# Squats



## Archlich (Apr 14, 2011)

Hi,

I am very interested in Squat related fluff.. I know that majority was eaten by Tyranids, and some joined Tau (Demiurg). Do you know anything besides that?

BTW from GW point of view: why they were scrapped?


----------



## locustgate (Dec 6, 2009)

The squats were canned cause they weren't selling that much, sauce older players.

WTF why aren't my comments posting or taking so long to post.


----------



## Doelago (Nov 29, 2009)

Archlich said:


> Hi,


Hello



Archlich said:


> I am very interested in Squat related fluff..


Ouh dear... 



Archlich said:


> I know that majority was eaten by Tyranids, and some joined Tau (Demiurg).
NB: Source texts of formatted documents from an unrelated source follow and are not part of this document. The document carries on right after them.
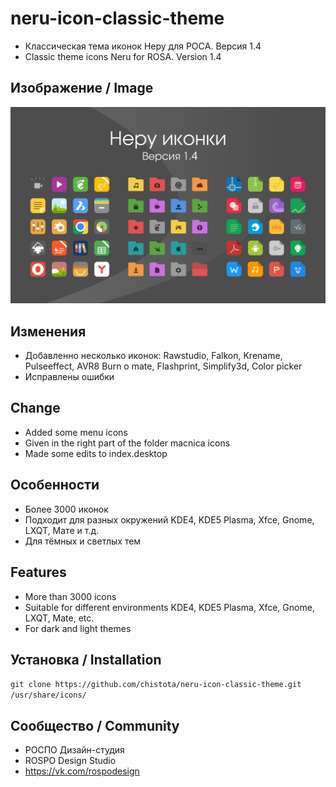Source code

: neru-icon-classic-theme
=========================

* Классическая тема иконок Неру для РОСA. Версия 1.4
* Classic theme icons Neru for ROSA. Version 1.4

## Изображение / Image

![Screenshot](screenshot.svg)

## Изменения

* Добавленно несколько иконок: Rawstudio, Falkon, Krename, Pulseeffect, AVR8 Burn o mate, Flashprint, Simplify3d, Color picker
* Исправлены ошибки


## Change

* Added some menu icons 
* Given in the right part of the folder macnica icons
* Made some edits to index.desktop

## Особенности

* Более 3000 иконок
* Подходит для разных окружений KDE4, KDE5 Plasma, Xfce, Gnome, LXQT, Мате и т.д.
* Для тёмных и светлых тем

## Features

* More than 3000 icons
* Suitable for different environments KDE4, KDE5 Plasma, Xfce, Gnome, LXQT, Mate, etc.
* For dark and light themes

## Установка / Installation

`git clone https://github.com/chistota/neru-icon-classic-theme.git /usr/share/icons/`

## Сообщество / Community
* РОСПО Дизайн-студия
* ROSPO Design Studio
* https://vk.com/rospodesign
And the Demiurg are a separate species. No relation between the two. 



Archlich said:


> Do you know anything besides that?


The Carnifex over street told me that they tasted bad, and that his belly was all fucked up for several weeks after he ate them. 



Archlich said:


> BTW from GW point of view: why they were scrapped?


----------



## Serpion5 (Mar 19, 2010)

Doelago, best post ever. 


Archlich, just about everything on them is to be found on Lexi, but don`t take any of that for canon. There is a squat in the book Mechanicum, but that`s about all the attention they`ve received for a long time.


----------



## Ordo Hydra (Jun 9, 2011)

Archlich said:


> Hi,
> 
> I am very interested in Squat related fluff.. I know that majority was eaten by Tyranids, and some joined Tau (Demiurg). Do you know anything besides that?
> 
> BTW from GW point of view: why they were scrapped?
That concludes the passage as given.